DIRECTIONS: Would you go through the records below and copy each line with the string "Scala"?

[Source texts of formatted documents]
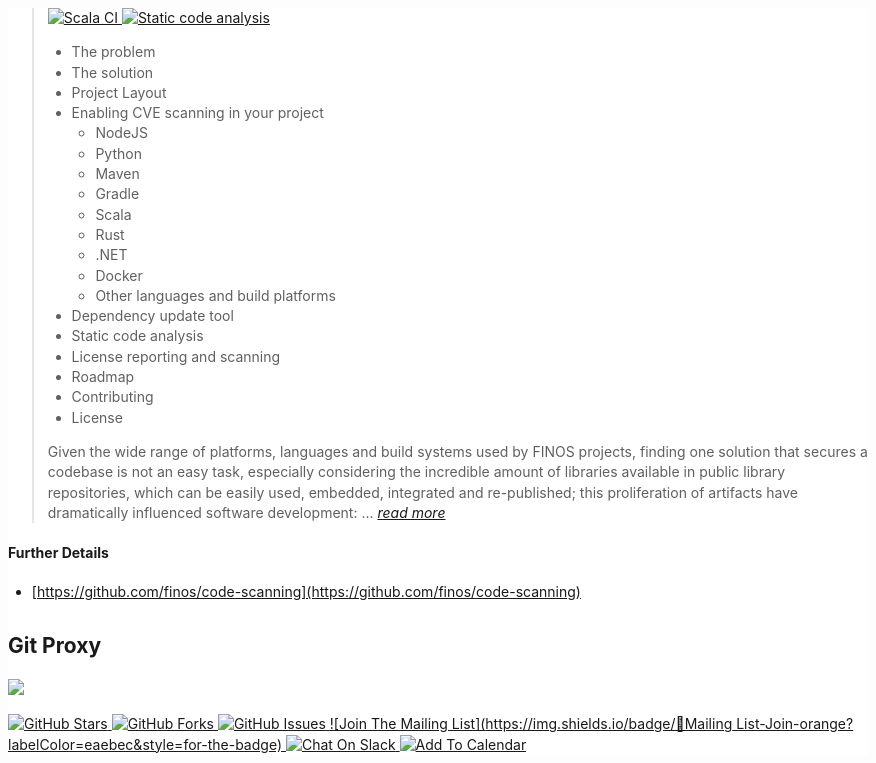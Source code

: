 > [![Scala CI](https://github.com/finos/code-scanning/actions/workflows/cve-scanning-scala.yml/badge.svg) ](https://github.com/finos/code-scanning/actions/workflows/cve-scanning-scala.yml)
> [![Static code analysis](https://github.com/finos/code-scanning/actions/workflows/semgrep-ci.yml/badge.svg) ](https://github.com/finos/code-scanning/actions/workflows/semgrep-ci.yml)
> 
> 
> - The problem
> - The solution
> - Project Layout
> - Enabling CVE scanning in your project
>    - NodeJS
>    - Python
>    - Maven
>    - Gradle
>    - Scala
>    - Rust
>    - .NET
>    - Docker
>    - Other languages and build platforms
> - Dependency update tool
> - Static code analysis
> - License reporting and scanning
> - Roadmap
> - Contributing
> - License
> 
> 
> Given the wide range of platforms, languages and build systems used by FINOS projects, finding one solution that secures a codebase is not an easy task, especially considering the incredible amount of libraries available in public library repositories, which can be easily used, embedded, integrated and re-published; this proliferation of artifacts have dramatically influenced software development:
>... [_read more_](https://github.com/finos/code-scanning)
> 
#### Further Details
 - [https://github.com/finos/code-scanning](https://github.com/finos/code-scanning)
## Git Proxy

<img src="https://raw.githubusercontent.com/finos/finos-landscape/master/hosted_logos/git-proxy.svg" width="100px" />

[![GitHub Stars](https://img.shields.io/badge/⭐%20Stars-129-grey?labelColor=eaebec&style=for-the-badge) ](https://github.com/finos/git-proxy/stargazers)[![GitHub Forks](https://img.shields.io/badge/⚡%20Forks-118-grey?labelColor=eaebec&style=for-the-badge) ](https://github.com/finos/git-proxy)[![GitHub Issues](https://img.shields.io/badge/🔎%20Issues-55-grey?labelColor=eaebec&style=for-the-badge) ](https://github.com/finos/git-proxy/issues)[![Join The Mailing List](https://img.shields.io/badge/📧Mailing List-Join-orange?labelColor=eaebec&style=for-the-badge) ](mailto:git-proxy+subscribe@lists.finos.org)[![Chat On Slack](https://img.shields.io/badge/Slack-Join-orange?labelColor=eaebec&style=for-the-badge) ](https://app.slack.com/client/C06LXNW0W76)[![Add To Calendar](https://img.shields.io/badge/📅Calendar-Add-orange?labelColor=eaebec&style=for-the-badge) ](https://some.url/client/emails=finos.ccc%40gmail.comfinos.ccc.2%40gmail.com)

EXERCISE OUTPUT:
: > [![Scala CI](https://github.com/finos/code-scanning/actions/workflows/cve-scanning-scala.yml/badge.svg) ](https://github.com/finos/code-scanning/actions/workflows/cve-scanning-scala.yml)
>    - Scala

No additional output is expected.